Sin duda nuestra noción de héroe ha cambiado. Cada generación trae consigo la suya y se ve reflejada en el cómo se abarcan determinados temas.
Estamos en una época donde los discursos caen fácilmente en la demagogia. Una desconfianza que ha crecido a fuerza de ver que las palabras no necesariamente concluyen en un compromiso de cambio y de ruptura, y más bien, se evaporan en aplazamientos y en cambios cosméticos para el atraso y la disfuncionalidad.
Todas las rutas del heroísmo parecen cerrarse frente al derrotismo y la desconfianza que ahora nos convierte en cínicos.

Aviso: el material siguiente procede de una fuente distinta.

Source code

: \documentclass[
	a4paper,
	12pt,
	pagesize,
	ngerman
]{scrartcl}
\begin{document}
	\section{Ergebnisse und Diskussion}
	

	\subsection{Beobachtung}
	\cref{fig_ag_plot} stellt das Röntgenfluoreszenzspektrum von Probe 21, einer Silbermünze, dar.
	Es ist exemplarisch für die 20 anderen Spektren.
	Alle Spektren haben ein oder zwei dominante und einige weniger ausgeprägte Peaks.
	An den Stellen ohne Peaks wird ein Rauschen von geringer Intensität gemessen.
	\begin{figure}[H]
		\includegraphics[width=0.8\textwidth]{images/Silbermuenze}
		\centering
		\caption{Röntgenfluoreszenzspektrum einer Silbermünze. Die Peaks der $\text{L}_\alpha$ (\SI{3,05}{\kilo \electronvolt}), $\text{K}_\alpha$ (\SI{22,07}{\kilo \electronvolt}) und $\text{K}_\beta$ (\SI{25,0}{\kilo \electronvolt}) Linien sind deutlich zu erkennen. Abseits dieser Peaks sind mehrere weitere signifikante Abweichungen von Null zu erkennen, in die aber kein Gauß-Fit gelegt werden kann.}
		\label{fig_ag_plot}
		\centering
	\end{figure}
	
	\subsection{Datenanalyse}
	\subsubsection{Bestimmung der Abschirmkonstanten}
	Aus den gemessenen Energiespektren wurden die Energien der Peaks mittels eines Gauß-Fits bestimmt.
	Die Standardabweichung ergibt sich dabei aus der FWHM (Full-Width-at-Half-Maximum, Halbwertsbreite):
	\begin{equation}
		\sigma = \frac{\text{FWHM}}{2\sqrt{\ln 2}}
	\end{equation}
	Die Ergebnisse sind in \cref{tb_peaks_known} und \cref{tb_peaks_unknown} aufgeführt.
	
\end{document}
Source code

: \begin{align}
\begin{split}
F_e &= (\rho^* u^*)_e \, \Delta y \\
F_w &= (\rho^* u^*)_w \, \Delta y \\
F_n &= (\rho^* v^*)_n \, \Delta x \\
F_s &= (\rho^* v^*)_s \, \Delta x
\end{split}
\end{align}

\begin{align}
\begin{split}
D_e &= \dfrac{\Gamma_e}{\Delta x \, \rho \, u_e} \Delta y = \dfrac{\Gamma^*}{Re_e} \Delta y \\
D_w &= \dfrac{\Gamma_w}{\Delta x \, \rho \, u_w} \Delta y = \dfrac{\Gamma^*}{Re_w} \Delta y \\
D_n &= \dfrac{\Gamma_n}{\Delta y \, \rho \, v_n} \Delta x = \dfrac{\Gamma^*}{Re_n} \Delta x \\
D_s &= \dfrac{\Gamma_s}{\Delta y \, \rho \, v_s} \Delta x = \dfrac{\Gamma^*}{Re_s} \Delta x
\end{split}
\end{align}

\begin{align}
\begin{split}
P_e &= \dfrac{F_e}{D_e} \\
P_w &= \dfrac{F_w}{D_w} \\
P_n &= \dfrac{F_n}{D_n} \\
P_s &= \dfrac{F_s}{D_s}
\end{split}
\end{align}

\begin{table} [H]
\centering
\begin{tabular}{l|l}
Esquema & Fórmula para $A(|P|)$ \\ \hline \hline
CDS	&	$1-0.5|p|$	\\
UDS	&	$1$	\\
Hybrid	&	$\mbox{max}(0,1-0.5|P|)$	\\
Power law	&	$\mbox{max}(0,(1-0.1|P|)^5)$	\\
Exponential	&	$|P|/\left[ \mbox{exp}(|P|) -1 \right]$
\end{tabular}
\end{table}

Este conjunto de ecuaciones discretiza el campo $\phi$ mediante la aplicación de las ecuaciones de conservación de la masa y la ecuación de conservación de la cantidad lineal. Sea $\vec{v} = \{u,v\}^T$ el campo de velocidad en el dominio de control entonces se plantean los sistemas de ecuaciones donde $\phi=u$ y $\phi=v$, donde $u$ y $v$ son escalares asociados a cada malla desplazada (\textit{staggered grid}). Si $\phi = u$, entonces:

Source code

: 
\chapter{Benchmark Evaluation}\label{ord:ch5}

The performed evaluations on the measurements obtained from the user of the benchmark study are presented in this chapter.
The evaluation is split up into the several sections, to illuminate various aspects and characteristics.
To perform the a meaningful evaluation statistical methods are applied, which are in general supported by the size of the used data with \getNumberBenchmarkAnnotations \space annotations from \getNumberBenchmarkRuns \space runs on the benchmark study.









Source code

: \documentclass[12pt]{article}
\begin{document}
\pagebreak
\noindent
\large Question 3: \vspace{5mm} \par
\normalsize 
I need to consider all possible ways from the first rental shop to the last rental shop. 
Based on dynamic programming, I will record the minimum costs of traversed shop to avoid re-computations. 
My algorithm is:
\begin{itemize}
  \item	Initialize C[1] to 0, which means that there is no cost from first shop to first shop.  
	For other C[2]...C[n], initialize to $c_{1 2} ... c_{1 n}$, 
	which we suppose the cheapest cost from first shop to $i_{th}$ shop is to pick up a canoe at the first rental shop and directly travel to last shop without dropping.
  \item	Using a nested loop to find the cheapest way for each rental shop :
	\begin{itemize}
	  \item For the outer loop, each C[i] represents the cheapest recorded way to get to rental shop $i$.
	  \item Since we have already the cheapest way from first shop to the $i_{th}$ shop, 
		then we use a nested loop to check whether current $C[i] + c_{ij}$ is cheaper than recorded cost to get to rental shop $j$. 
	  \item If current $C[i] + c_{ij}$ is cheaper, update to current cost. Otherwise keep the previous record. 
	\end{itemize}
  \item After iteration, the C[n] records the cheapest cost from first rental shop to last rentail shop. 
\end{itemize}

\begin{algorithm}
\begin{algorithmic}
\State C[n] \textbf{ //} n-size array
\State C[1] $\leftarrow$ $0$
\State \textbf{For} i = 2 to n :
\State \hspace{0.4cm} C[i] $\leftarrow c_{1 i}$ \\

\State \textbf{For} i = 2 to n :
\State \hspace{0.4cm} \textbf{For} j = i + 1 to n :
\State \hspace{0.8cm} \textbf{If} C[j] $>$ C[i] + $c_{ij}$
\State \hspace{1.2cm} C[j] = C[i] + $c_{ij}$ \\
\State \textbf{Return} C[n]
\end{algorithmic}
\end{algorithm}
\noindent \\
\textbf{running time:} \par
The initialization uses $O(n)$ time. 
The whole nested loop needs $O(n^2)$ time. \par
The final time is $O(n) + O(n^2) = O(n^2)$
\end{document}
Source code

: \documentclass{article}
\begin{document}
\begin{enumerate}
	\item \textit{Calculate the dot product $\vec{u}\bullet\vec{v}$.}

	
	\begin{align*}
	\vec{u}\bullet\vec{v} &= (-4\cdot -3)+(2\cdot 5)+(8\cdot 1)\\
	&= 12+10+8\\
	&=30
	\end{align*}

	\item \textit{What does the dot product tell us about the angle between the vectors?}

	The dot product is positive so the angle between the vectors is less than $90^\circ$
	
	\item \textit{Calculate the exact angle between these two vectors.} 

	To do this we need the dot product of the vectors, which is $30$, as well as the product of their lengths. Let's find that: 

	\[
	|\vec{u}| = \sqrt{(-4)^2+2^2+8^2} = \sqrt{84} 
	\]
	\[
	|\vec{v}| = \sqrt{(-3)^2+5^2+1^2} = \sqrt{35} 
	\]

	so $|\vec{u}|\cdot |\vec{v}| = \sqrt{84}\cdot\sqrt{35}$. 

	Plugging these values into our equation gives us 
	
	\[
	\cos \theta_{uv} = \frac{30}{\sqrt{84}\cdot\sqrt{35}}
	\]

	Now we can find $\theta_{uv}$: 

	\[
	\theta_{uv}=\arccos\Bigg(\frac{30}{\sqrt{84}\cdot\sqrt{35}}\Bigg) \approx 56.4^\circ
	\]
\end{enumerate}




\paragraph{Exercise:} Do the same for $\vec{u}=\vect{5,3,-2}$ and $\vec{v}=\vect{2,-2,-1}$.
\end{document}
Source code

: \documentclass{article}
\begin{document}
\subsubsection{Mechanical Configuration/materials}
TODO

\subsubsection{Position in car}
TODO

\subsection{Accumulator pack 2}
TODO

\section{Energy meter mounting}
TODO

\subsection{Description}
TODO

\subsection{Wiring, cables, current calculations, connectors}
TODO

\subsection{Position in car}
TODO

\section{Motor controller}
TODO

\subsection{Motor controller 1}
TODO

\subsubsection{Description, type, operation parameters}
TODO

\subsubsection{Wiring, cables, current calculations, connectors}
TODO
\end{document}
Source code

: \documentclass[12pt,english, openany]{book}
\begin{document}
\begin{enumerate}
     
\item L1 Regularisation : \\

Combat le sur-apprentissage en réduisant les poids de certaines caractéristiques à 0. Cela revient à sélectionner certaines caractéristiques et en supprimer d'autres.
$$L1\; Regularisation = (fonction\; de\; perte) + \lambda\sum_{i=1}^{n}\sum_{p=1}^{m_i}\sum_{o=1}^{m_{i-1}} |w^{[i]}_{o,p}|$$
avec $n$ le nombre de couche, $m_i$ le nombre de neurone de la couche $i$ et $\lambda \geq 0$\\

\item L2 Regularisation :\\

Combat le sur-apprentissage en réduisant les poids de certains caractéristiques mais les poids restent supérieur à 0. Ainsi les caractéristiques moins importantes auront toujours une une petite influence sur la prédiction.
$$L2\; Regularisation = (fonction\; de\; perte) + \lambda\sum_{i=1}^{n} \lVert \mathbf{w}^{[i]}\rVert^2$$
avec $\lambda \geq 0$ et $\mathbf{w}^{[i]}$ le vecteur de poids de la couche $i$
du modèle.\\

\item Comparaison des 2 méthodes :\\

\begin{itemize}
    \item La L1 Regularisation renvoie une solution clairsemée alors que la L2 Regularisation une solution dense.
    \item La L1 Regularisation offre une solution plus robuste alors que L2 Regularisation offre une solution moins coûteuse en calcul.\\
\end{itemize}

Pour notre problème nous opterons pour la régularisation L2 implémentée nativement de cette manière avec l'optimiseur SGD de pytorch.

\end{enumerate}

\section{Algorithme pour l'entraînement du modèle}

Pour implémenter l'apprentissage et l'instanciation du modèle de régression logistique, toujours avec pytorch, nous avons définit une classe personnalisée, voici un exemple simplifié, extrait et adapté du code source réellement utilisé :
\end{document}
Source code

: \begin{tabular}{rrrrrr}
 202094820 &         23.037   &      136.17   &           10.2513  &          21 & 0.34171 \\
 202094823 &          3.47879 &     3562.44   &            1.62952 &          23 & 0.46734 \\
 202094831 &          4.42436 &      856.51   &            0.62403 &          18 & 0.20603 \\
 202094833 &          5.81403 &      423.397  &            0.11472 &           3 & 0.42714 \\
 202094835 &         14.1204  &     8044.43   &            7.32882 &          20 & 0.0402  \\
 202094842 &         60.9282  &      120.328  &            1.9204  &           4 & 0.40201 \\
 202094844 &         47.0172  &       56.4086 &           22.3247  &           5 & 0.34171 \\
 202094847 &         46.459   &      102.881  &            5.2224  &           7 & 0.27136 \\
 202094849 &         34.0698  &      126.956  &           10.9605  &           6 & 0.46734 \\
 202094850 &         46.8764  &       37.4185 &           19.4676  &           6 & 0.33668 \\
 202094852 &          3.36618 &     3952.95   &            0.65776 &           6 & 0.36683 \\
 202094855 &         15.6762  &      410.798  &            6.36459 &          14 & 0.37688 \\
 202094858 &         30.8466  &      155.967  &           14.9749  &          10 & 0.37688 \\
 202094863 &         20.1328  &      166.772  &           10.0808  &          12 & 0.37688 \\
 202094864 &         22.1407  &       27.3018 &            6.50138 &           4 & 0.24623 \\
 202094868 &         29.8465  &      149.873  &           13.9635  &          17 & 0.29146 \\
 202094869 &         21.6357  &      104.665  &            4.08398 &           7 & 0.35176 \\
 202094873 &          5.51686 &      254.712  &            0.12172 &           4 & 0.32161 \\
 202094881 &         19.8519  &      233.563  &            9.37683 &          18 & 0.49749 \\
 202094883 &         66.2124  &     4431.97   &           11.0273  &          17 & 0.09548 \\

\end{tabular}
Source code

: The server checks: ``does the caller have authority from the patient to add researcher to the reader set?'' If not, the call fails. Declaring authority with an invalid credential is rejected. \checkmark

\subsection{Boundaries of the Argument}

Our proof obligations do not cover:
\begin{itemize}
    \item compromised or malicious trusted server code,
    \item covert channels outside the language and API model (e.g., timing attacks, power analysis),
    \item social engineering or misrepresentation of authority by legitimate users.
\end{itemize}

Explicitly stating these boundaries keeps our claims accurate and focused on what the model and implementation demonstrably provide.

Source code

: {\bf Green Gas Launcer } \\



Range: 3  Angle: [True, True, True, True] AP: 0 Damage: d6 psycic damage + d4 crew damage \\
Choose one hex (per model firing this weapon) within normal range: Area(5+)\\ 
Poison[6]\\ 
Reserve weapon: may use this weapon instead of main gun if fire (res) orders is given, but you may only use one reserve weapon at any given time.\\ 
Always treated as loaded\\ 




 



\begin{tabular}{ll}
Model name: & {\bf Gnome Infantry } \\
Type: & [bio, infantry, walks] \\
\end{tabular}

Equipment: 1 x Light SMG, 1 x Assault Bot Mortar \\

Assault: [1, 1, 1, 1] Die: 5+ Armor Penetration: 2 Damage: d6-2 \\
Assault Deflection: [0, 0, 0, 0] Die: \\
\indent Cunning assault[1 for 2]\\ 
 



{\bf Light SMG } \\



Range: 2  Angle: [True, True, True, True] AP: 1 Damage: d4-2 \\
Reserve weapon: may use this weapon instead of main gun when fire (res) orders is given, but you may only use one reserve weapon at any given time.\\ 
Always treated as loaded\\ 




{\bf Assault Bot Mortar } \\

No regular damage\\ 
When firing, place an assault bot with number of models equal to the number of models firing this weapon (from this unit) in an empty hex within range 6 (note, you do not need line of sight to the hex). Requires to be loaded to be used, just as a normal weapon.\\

Al pasearnos por los corredores de los museos de historia —tanto de Guatemala como de Centroamérica— encontramos esos rostros encerados de sus fundadores: los próceres que inventaron lo centroamericano, los presidentes que provocaron las repúblicas y las revoluciones que dieron un giro a la economía y a la manera de hacer política. Nombres de parques y de estatuas. Plazas y edificios. Hoy en día todo eso parece cuestionable.
La visión de esa historia es muy distinta entre los más jóvenes; distinta de aquella que aprendimos los que nos educamos durante el período de la guerra, cuando la sombra del control de un Estado totalitario estaba sobre lo que se enseñaba en las aulas. Ese «pasado» que era una manera de justificar un presente congelado en la mediocridad y el conformismo.
Es curioso que la revisión crítica de ese pasado no sea una prioridad para los gobiernos de la región. Con grandes esfuerzos se promueve la investigación y difusión de la historia fuera de lo establecido como «la versión oficial» —que no es necesariamente la de los vencedores ni la de los vencidos—. En Guatemala no existe una manera de entender el heroísmo visto desde lo indígena. Poco, realmente muy poco se ha escrito de esa otra experiencia y de esa otra resistencia.
Para construir un futuro es necesario descifrar el pasado, cribarlo de las mentiras que han erigido símbolos deleznables de identidad, todos esos espejos deformantes de nuestras identidades fallidas.